BEGIN SUPPLIED DATA

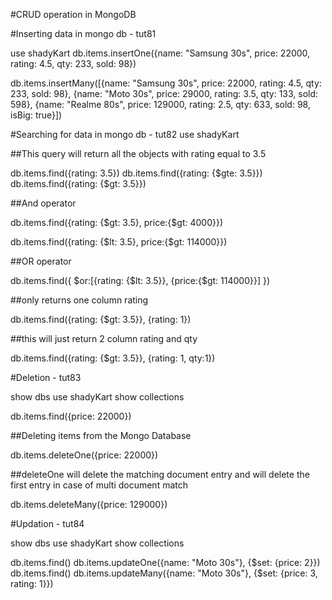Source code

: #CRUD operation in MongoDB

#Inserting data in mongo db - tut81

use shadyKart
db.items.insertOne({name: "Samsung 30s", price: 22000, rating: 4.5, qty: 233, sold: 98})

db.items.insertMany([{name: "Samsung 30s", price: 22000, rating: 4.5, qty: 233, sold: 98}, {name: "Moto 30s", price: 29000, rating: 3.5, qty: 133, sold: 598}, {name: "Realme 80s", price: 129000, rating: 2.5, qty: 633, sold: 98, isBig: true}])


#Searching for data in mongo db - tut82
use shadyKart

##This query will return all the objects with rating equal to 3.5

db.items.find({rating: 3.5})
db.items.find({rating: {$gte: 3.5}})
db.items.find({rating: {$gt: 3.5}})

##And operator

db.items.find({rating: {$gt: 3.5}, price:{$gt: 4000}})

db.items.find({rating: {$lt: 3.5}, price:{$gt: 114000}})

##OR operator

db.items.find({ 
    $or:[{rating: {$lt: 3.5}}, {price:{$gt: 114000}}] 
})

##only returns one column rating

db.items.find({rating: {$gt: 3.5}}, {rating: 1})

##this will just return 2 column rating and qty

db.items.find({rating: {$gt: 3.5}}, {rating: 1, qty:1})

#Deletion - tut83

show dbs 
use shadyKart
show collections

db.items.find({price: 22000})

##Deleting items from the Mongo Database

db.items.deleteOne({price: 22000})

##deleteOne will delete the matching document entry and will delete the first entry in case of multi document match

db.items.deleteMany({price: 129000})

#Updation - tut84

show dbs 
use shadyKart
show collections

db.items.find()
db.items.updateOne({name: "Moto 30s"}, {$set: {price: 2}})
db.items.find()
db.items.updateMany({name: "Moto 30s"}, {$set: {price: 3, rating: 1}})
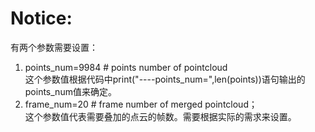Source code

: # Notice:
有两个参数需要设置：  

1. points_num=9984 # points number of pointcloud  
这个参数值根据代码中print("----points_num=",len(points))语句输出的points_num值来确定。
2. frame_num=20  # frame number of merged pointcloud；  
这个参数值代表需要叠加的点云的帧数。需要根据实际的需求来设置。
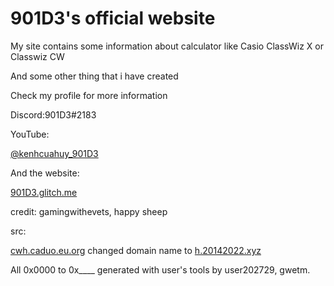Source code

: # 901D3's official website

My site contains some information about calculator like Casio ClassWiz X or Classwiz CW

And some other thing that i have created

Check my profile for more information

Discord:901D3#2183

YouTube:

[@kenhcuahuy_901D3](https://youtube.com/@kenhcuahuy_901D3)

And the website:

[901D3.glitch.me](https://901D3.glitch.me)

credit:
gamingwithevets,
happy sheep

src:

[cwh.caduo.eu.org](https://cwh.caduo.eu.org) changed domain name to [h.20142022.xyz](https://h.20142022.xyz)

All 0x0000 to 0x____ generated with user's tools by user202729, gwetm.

END SUPPLIED DATA

**PROBLEM TO SOLVE**
Working through the records, copy each line in which the word "information" appears.

**YOUR RESPONSE**
My site contains some information about calculator like Casio ClassWiz X or Classwiz CW
Check my profile for more information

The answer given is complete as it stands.